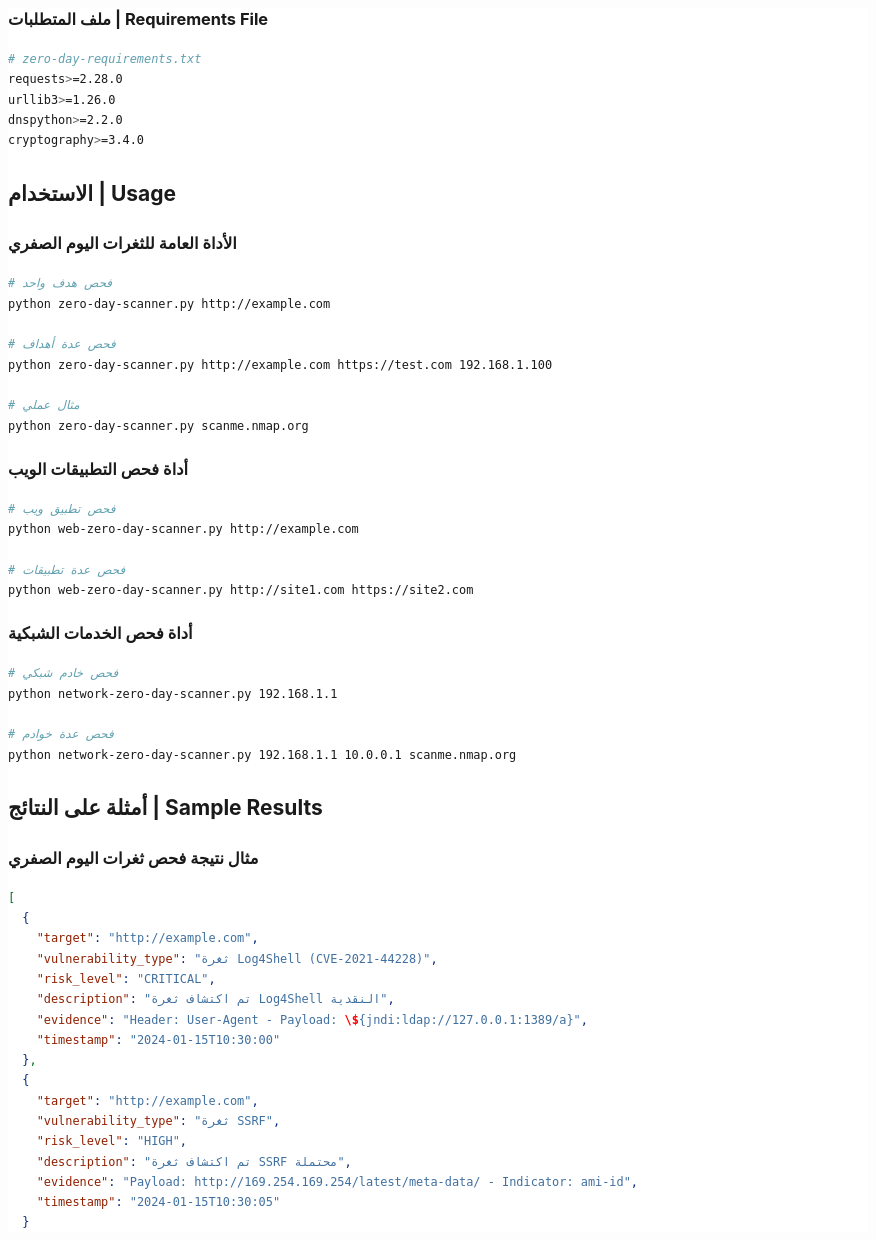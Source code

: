 ### ملف المتطلبات | Requirements File
```bash
# zero-day-requirements.txt
requests>=2.28.0
urllib3>=1.26.0
dnspython>=2.2.0
cryptography>=3.4.0
```

## الاستخدام | Usage

### الأداة العامة للثغرات اليوم الصفري
```bash
# فحص هدف واحد
python zero-day-scanner.py http://example.com

# فحص عدة أهداف
python zero-day-scanner.py http://example.com https://test.com 192.168.1.100

# مثال عملي
python zero-day-scanner.py scanme.nmap.org
```

### أداة فحص التطبيقات الويب
```bash
# فحص تطبيق ويب
python web-zero-day-scanner.py http://example.com

# فحص عدة تطبيقات
python web-zero-day-scanner.py http://site1.com https://site2.com
```

### أداة فحص الخدمات الشبكية
```bash
# فحص خادم شبكي
python network-zero-day-scanner.py 192.168.1.1

# فحص عدة خوادم
python network-zero-day-scanner.py 192.168.1.1 10.0.0.1 scanme.nmap.org
```

## أمثلة على النتائج | Sample Results

### مثال نتيجة فحص ثغرات اليوم الصفري
```json
[
  {
    "target": "http://example.com",
    "vulnerability_type": "ثغرة Log4Shell (CVE-2021-44228)",
    "risk_level": "CRITICAL",
    "description": "تم اكتشاف ثغرة Log4Shell النقدية",
    "evidence": "Header: User-Agent - Payload: \${jndi:ldap://127.0.0.1:1389/a}",
    "timestamp": "2024-01-15T10:30:00"
  },
  {
    "target": "http://example.com",
    "vulnerability_type": "ثغرة SSRF",
    "risk_level": "HIGH",
    "description": "تم اكتشاف ثغرة SSRF محتملة",
    "evidence": "Payload: http://169.254.169.254/latest/meta-data/ - Indicator: ami-id",
    "timestamp": "2024-01-15T10:30:05"
  }
```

::::::::::

> _TASK ITEM_: In the entries above, identify each line that includes the string "ثغرة", then copy it.

> _RESULT OF THIS EXERCISE_:
    "vulnerability_type": "ثغرة Log4Shell (CVE-2021-44228)",
    "description": "تم اكتشاف ثغرة Log4Shell النقدية",
    "vulnerability_type": "ثغرة SSRF",
    "description": "تم اكتشاف ثغرة SSRF محتملة",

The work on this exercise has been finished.